What I failed to consider, though, was the other reason the Mirena and it’s constant stream of period-stopping hormones were so important for my daily function – dysautonomia.

Like so many other women, my dysautonomia is aggravated by the hormonal fluctuations and mineral loss a menstrual cycle brings.

Monday, while working, I went to grab my lunch and head to the break room. It was when I turned to grab my Kindle that I dropped to the ground. My heart was skipping furiously, I could not breath. I was suddenly so weak I couldn’t move from the floor. I sat there for ten minutes, until a co-worker came by and noticed me. Thinking I needed to eat, that somehow that would make me feel better, I had this person ready my food and sit with me while I ate it. After doing so, the dizziness wasn’t as strong so I tried standing. Immediately, I dropped once again and my husband was phoned. It was bad. So bad that I had to be wheeled to the car.

I got home, managed to hang on to my poor husband as he carried me into the house, and I slept all afternoon and half of the evening.
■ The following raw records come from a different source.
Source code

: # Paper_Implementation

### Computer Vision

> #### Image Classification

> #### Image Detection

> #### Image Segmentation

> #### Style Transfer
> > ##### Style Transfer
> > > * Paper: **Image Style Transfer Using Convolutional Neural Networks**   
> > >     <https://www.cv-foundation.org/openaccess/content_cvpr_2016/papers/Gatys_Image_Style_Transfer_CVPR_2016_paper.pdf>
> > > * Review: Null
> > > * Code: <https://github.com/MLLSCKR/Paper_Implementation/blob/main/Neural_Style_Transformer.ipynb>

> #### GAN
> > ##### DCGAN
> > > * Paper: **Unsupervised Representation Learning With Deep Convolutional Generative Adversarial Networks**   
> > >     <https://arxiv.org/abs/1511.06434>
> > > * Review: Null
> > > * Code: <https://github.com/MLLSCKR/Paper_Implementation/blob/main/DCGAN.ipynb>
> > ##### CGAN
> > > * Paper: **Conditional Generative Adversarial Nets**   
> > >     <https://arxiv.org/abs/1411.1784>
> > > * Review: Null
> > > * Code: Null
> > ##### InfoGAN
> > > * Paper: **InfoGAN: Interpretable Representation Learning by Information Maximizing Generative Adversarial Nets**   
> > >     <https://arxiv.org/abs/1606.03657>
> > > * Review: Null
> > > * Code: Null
I felt so exhausted. I needed help getting to the bathroom and couldn’t take care of myself.

Yesterday, I was slightly better but not 100%. I awoke. I went to the bathroom. There I discovered why the dysautonomia – which I’ve been dealing with since July! – was suddenly so bad: my period.

I’m on day 2 and I’m still exhausted. The cramping isn’t terrible (I fear, though, that now I’ve said so it will become bad!). No mood swings or cravings. Actually, my appetite is rather non-existent. The feeling-full-with-very-little-food side effect of dysautonomia has kicked in big time.

The Mirena reinsertion is being attempted again on Monday. I’m hoping my BP doesn’t drop too much so they can get it in. I’m going to instruct them to force the bugger in even if I’m blacked out. I don’t care.